The line count for "sannolikheten" is all that is needed: say how many lines in the listing below contain it.

*** Begin section ***

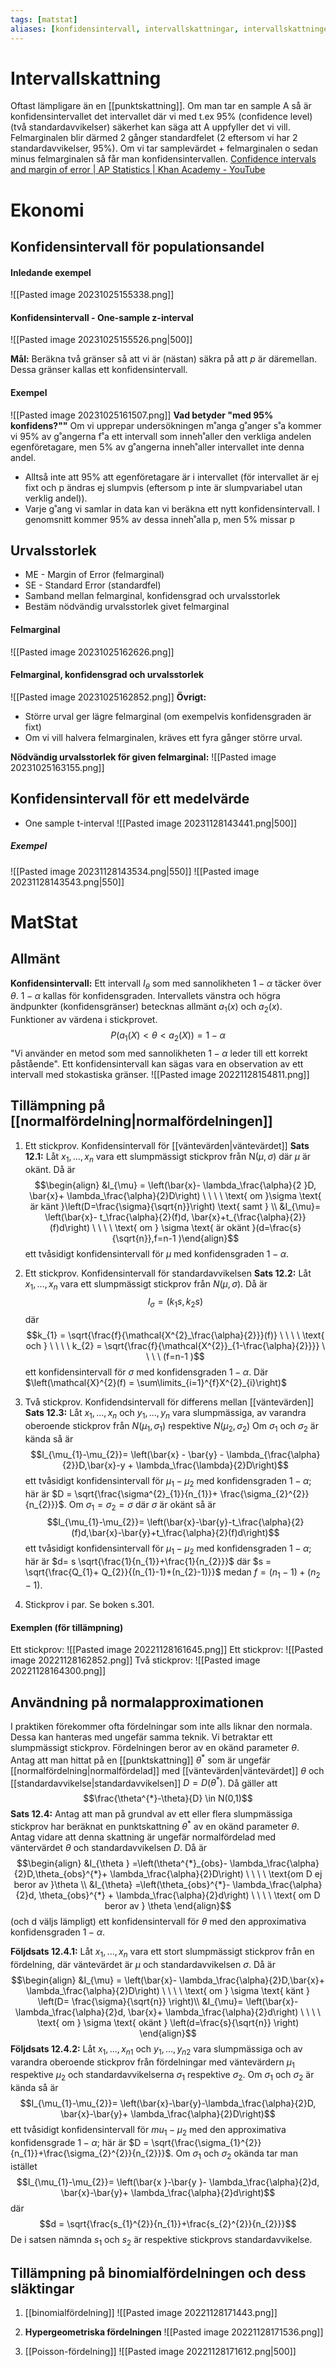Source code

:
 ```yaml
---
tags: [matstat]
aliases: [konfidensintervall, intervallskattningar, intervallskattningen]
---
```

# Intervallskattning
Oftast lämpligare än en [[punktskattning]].
Om man tar en sample A så är konfidensintervallet det intervallet där vi med t.ex 95% (confidence level) (två standardavvikelser) säkerhet kan säga att A uppfyller det vi vill. Felmarginalen blir därmed 2 gånger standardfelet (2 eftersom vi har 2 standardavvikelser, 95%). Om vi tar samplevärdet + felmarginalen o sedan minus felmarginalen så får man konfidensintervallen.
[Confidence intervals and margin of error | AP Statistics | Khan Academy - YouTube](https://www.youtube.com/watch?v=hlM7zdf7zwU&ab_channel=KhanAcademy)

# Ekonomi

## Konfidensintervall för populationsandel
#### Inledande exempel
![[Pasted image 20231025155338.png]]

#### Konfidensintervall - One-sample z-interval
![[Pasted image 20231025155526.png|500]]

**Mål:** Beräkna två gränser så att vi är (nästan) säkra på att $p$ är däremellan. Dessa gränser kallas ett konfidensintervall. 

#### Exempel
![[Pasted image 20231025161507.png]]
**Vad betyder "med 95% konfidens?""**
Om vi upprepar undersökningen m˚anga g˚anger s˚a kommer vi 95% av g˚angerna f˚a ett intervall som inneh˚aller den verkliga andelen egenföretagare, men 5% av g˚angerna inneh˚aller intervallet inte denna andel.
- Alltså inte att 95% att egenföretagare är i intervallet (för intervallet är ej fixt och p ändras ej slumpvis (eftersom p inte är slumpvariabel utan verklig andel)).
- Varje g˚ang vi samlar in data kan vi beräkna ett nytt konfidensintervall. I genomsnitt kommer 95% av dessa inneh˚alla p, men 5% missar p

## Urvalsstorlek
- ME - Margin of Error (felmarginal)
- SE - Standard Error (standardfel)
- Samband mellan felmarginal, konfidensgrad och urvalsstorlek
- Bestäm nödvändig urvalsstorlek givet felmarginal

#### Felmarginal
![[Pasted image 20231025162626.png]]

#### Felmarginal, konfidensgrad och urvalsstorlek
![[Pasted image 20231025162852.png]]
**Övrigt:**
- Större urval ger lägre felmarginal (om exempelvis konfidensgraden är fixt)
- Om vi vill halvera felmarginalen, kräves ett fyra gånger större urval.

**Nödvändig urvalsstorlek för given felmarginal:**
![[Pasted image 20231025163155.png]]

## Konfidensintervall för ett medelvärde
- One sample t-interval
![[Pasted image 20231128143441.png|500]]
##### Exempel
![[Pasted image 20231128143534.png|550]]
![[Pasted image 20231128143543.png|550]]



# MatStat
## Allmänt
**Konfidensintervall:** Ett intervall $I_\theta$ som med sannolikheten $1-\alpha$ täcker över $\theta$. $1 - \alpha$ kallas för konfidensgraden. Intervallets vänstra och högra ändpunkter (konfidensgränser) betecknas allmänt $a_{1}(x)$ och $a_{2}(x)$. Funktioner av värdena i stickprovet. $$P(a_{1}(X) < \theta < a_{2}(X)) = 1- \alpha$$
"Vi använder en metod som med sannolikheten $1- \alpha$ leder till ett korrekt påstående".
Ett konfidensintervall kan sägas vara en observation av ett intervall med stokastiska gränser. 
	![[Pasted image 20221128154811.png]]

## Tillämpning på [[normalfördelning|normalfördelningen]]

1) Ett stickprov. Konfidensintervall för [[väntevärden|väntevärdet]]
**Sats 12.1:** Låt $x_{1},...,x_{n}$ vara ett slumpmässigt stickprov från N($\mu,\sigma$) där $\mu$ är okänt. Då är $$\begin{align} &I_{\mu} = \left(\bar{x}- \lambda_\frac{\alpha}{2 }D, \bar{x}+ \lambda_\frac{\alpha}{2}D\right) \ \ \ \ \text{ om }\sigma \text{ är känt }\left(D=\frac{\sigma}{\sqrt{n}}\right) \text{ samt } \\ &I_{\mu}= \left(\bar{x}- t_\frac{\alpha}{2}(f)d, \bar{x}+t_{\frac{\alpha}{2}}(f)d\right) \ \ \ \ \text{ om } \sigma \text{ är okänt }(d=\frac{s}{\sqrt{n}},f=n-1 )\end{align}$$ett tvåsidigt konfidensintervall för $\mu$ med konfidensgraden $1- \alpha$.

2) Ett stickprov. Konfidensintervall för standardavvikelsen
**Sats 12.2:** Låt $x_{1},...,x_{n}$ vara ett slumpmässigt stickprov från $N(\mu, \sigma)$. Då är $$I_{\sigma}= (k_{1}s, k_{2}s)$$där $$k_{1} = \sqrt{\frac{f}{\mathcal{X^{2}_\frac{\alpha}{2}}}(f)} \ \ \ \ \text{ och } \ \ \ \ k_{2} = \sqrt{\frac{f}{\mathcal{X^{2}}_{1-\frac{\alpha}{2}}}} \ \ \ \ (f=n-1 )$$ett konfidensintervall för $\sigma$ med konfidensgraden $1-\alpha$.
Där $\left(\mathcal{X}^{2}(f) = \sum\limits_{i=1}^{f}X^{2}_{i}\right)$ 

3) Två stickprov. Konfidendsintervall för differens mellan [[väntevärden]]
**Sats 12.3:** Låt $x_{1},...,x_{n}$ och $y_{1},...,y_{n}$ vara slumpmässiga, av varandra oberoende stickprov från $N(\mu_{1},\sigma_{1})$ respektive $N(\mu_{2}, \sigma_{2})$
Om $\sigma_{1}$ och $\sigma_{2}$ är kända så är $$I_{\mu_{1}-\mu_{2}}= \left(\bar{x} - \bar{y} - \lambda_{\frac{\alpha}{2}}D,\bar{x}-y + \lambda_\frac{\lambda}{2}D\right)$$ett tvåsidigt konfidensintervall för $\mu_{1}- \mu_{2}$ med konfidensgraden $1-\alpha$; här är $D = \sqrt{\frac{\sigma^{2}_{1}}{n_{1}}+ \frac{\sigma_{2}^{2}}{n_{2}}}$. 
Om $\sigma_{1}= \sigma_{2} = \sigma$ där $\sigma$ är okänt så är $$I_{\mu_{1}-\mu_{2}}= \left(\bar{x}-\bar{y}-t_\frac{\alpha}{2}(f)d,\bar{x}-\bar{y}+t_\frac{\alpha}{2}(f)d\right)$$ett tvåsidigt konfidensintervall för $\mu_{1} - \mu_{2}$ med konfidensgraden $1- \alpha$; här är $d= s \sqrt{\frac{1}{n_{1}}+\frac{1}{n_{2}}}$ där $s = \sqrt{\frac{Q_{1}+ Q_{2}}{(n_{1}-1)+(n_{2}-1)}}$ medan $f=(n_{1}-1)+(n_{2}-1)$.

4) Stickprov i par.
Se boken s.301.


#### Exemplen (för tillämpning)
Ett stickprov:
![[Pasted image 20221128161645.png]]
Ett stickprov:
![[Pasted image 20221128162852.png]]
Två stickprov:
![[Pasted image 20221128164300.png]]

## Användning på normalapproximationen
I praktiken förekommer ofta fördelningar som inte alls liknar den normala. Dessa kan hanteras med ungefär samma teknik. 
Vi betraktar ett slumpmässigt stickprov. Fördelningen beror av en okänd parameter $\theta$. Antag att man hittat på en [[punktskattning]] $\theta^{*}$ som är ungefär [[normalfördelning|normalfördelad]] med [[väntevärden|väntevärdet]] $\theta$ och [[standardavvikelse|standardavvikelsen]] $D=D(\theta^{*})$. Då gäller att $$\frac{\theta^{*}-\theta}{D} \in N(0,1)$$
**Sats 12.4:** Antag att man på grundval av ett eller flera slumpmässiga stickprov har beräknat en punktskattning $\theta^{*}$ av en okänd parameter $\theta$. Antag vidare att denna skattning är ungefär normalfördelad med väntervärdet $\theta$ och standardavvikelsen $D$. Då är $$\begin{align} &I_{\theta } =\left(\theta^{*}_{obs}- \lambda_\frac{\alpha}{2}D,\theta_{obs}^{*}+ \lambda_\frac{\alpha}{2}D\right) \ \ \ \ \text{om D ej beror av }\theta \\ &I_{\theta} =\left(\theta_{obs}^{*}- \lambda_\frac{\alpha}{2}d, \theta_{obs}^{*} + \lambda_\frac{\alpha}{2}d\right) \ \ \ \ \text{ om D beror av } \theta \end{align}$$(och d väljs lämpligt) ett konfidensintervall för $\theta$ med den approximativa konfidensgraden $1- \alpha$.

**Följdsats 12.4.1:** Låt $x_{1},...,x_{n}$ vara ett stort slumpmässigt stickprov från en fördelning, där väntevärdet är $\mu$ och standardavvikelsen $\sigma$. Då är $$\begin{align} &I_{\mu} = \left(\bar{x}- \lambda_\frac{\alpha}{2}D,\bar{x}+ \lambda_\frac{\alpha}{2}D\right) \ \ \ \ \text{ om } \sigma \text{ känt } \left(D= \frac{\sigma}{\sqrt{n}} \right)\\ &I_{\mu}= \left(\bar{x}-\lambda_\frac{\alpha}{2}d, \bar{x}+ \lambda_\frac{\alpha}{2}d\right) \ \ \ \ \text{ om  } \sigma 
\text{ okänt } \left(d=\frac{s}{\sqrt{n}} \right) \end{align}$$
**Följdsats 12.4.2:** Låt $x_{1},...,x_{n1}$  och $y_{1},...,y_{n2}$ vara slumpmässiga och av varandra oberoende stickprov från fördelningar med väntevärdern $\mu_{1}$ respektive $\mu_{2}$ och standardavvikelserna $\sigma_{1}$ respektive $\sigma_{2}$.
Om $\sigma_{1}$ och $\sigma_{2}$ är kända så är $$I_{\mu_{1}-\mu_{2}}= \left(\bar{x}-\bar{y}-\lambda_\frac{\alpha}{2}D, \bar{x}-\bar{y}+ \lambda_\frac{\alpha}{2}D\right)$$ett tvåsidigt konfidensintervall för $mu_{1} - \mu_2$ med den approximativa konfidensgrade $1- \alpha$; här är $D = \sqrt{\frac{\sigma_{1}^{2}}{n_{1}}+\frac{\sigma_{2}^{2}}{n_{2}}}$.
Om $\sigma_{1}$ och $\sigma_{2}$ okända tar man istället $$I_{\mu_{1}-\mu_{2}}= \left(\bar{x }-\bar{y }- \lambda_\frac{\alpha}{2}d, \bar{x}-\bar{y}+ \lambda_\frac{\alpha}{2}d\right)$$där $$d = \sqrt{\frac{s_{1}^{2}}{n_{1}}+\frac{s_{2}^{2}}{n_{2}}}$$
De i satsen nämnda $s_{1}$ och $s_{2}$ är respektive stickprovs standardavvikelse. 

## Tillämpning på binomialfördelningen och dess släktingar

1) [[binomialfördelning]]
![[Pasted image 20221128171443.png]]

2) **Hypergeometriska fördelningen**
![[Pasted image 20221128171536.png]]

3) [[Poisson-fördelning]]
![[Pasted image 20221128171612.png|500]]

*** End section ***

[Answer for the task]: 2